Saved entries:
+ + + + + + +

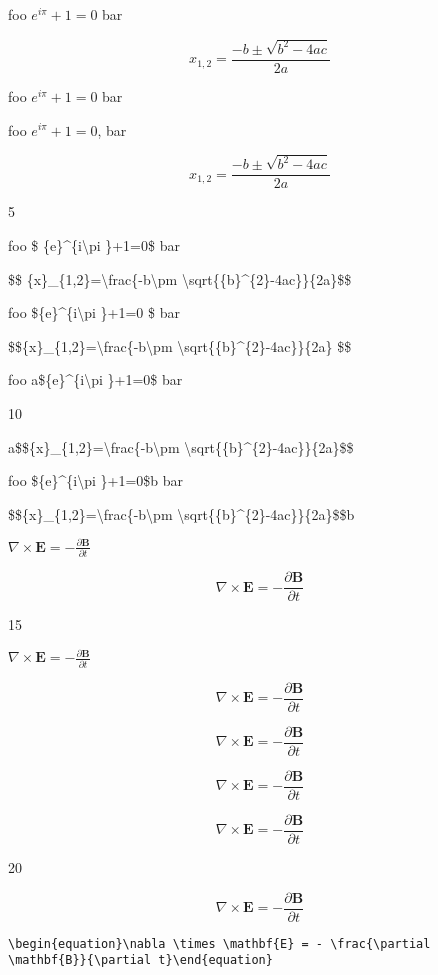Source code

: 
\def\mytitle{Math}


foo \({e}^{i\pi }+1=0\) bar

\[ {x}_{1,2}=\frac{-b\pm \sqrt{{b}^{2}-4ac}}{2a} \]

foo ${e}^{i\pi }+1=0$ bar

foo ${e}^{i\pi }+1=0$, bar

$${x}_{1,2}=\frac{-b\pm \sqrt{{b}^{2}-4ac}}{2a}$$

5

foo \$ \{e\}\^{}\{i\textbackslash{}pi \}+1=0\$ bar

\$\$ \{x\}\_\{1,2\}=\textbackslash{}frac\{-b\textbackslash{}pm \textbackslash{}sqrt\{\{b\}\^{}\{2\}-4ac\}\}\{2a\}\$\$

foo \$\{e\}\^{}\{i\textbackslash{}pi \}+1=0 \$ bar

\$\$\{x\}\_\{1,2\}=\textbackslash{}frac\{-b\textbackslash{}pm \textbackslash{}sqrt\{\{b\}\^{}\{2\}-4ac\}\}\{2a\} \$\$

foo a\$\{e\}\^{}\{i\textbackslash{}pi \}+1=0\$ bar

10

a\$\$\{x\}\_\{1,2\}=\textbackslash{}frac\{-b\textbackslash{}pm \textbackslash{}sqrt\{\{b\}\^{}\{2\}-4ac\}\}\{2a\}\$\$

foo \$\{e\}\^{}\{i\textbackslash{}pi \}+1=0\$b bar

\$\$\{x\}\_\{1,2\}=\textbackslash{}frac\{-b\textbackslash{}pm \textbackslash{}sqrt\{\{b\}\^{}\{2\}-4ac\}\}\{2a\}\$\$b

$\nabla \times \mathbf{E} = - \frac{\partial \mathbf{B}}{\partial t}$

$$\nabla \times \mathbf{E} = - \frac{\partial \mathbf{B}}{\partial t}$$

15

\(\nabla \times \mathbf{E} = - \frac{\partial \mathbf{B}}{\partial t}\)

\[\nabla \times \mathbf{E} = - \frac{\partial \mathbf{B}}{\partial t}\]

\begin{equation}\nabla \times \mathbf{E} = - \frac{\partial \mathbf{B}}{\partial t}\end{equation}

\begin{equation}\nabla \times \mathbf{E} = - \frac{\partial \mathbf{B}}{\partial t}\end{equation}

\begin{equation}\nabla \times \mathbf{E} = - \frac{\partial \mathbf{B}}{\partial t}\end{equation}

20

\begin{equation}\nabla \times \mathbf{E} = - \frac{\partial \mathbf{B}}{\partial t}\end{equation}

\texttt{\textbackslash{}begin\{equation\}\textbackslash{}nabla \textbackslash{}times \textbackslash{}mathbf\{E\} = - \textbackslash{}frac\{\textbackslash{}partial \textbackslash{}mathbf\{B\}\}\{\textbackslash{}partial t\}\textbackslash{}end\{equation\}}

+ + + + + + +

What the task asks
Transcribe the data exactly and leave no picture in the copy.

Response box
Source code

: 
\def\mytitle{Math}


foo \({e}^{i\pi }+1=0\) bar

\[ {x}_{1,2}=\frac{-b\pm \sqrt{{b}^{2}-4ac}}{2a} \]

foo ${e}^{i\pi }+1=0$ bar

foo ${e}^{i\pi }+1=0$, bar

$${x}_{1,2}=\frac{-b\pm \sqrt{{b}^{2}-4ac}}{2a}$$

5

foo \$ \{e\}\^{}\{i\textbackslash{}pi \}+1=0\$ bar

\$\$ \{x\}\_\{1,2\}=\textbackslash{}frac\{-b\textbackslash{}pm \textbackslash{}sqrt\{\{b\}\^{}\{2\}-4ac\}\}\{2a\}\$\$

foo \$\{e\}\^{}\{i\textbackslash{}pi \}+1=0 \$ bar

\$\$\{x\}\_\{1,2\}=\textbackslash{}frac\{-b\textbackslash{}pm \textbackslash{}sqrt\{\{b\}\^{}\{2\}-4ac\}\}\{2a\} \$\$

foo a\$\{e\}\^{}\{i\textbackslash{}pi \}+1=0\$ bar

10

a\$\$\{x\}\_\{1,2\}=\textbackslash{}frac\{-b\textbackslash{}pm \textbackslash{}sqrt\{\{b\}\^{}\{2\}-4ac\}\}\{2a\}\$\$

foo \$\{e\}\^{}\{i\textbackslash{}pi \}+1=0\$b bar

\$\$\{x\}\_\{1,2\}=\textbackslash{}frac\{-b\textbackslash{}pm \textbackslash{}sqrt\{\{b\}\^{}\{2\}-4ac\}\}\{2a\}\$\$b

$\nabla \times \mathbf{E} = - \frac{\partial \mathbf{B}}{\partial t}$

$$\nabla \times \mathbf{E} = - \frac{\partial \mathbf{B}}{\partial t}$$

15

\(\nabla \times \mathbf{E} = - \frac{\partial \mathbf{B}}{\partial t}\)

\[\nabla \times \mathbf{E} = - \frac{\partial \mathbf{B}}{\partial t}\]

\begin{equation}\nabla \times \mathbf{E} = - \frac{\partial \mathbf{B}}{\partial t}\end{equation}

\begin{equation}\nabla \times \mathbf{E} = - \frac{\partial \mathbf{B}}{\partial t}\end{equation}

\begin{equation}\nabla \times \mathbf{E} = - \frac{\partial \mathbf{B}}{\partial t}\end{equation}

20

\begin{equation}\nabla \times \mathbf{E} = - \frac{\partial \mathbf{B}}{\partial t}\end{equation}

\texttt{\textbackslash{}begin\{equation\}\textbackslash{}nabla \textbackslash{}times \textbackslash{}mathbf\{E\} = - \textbackslash{}frac\{\textbackslash{}partial \textbackslash{}mathbf\{B\}\}\{\textbackslash{}partial t\}\textbackslash{}end\{equation\}}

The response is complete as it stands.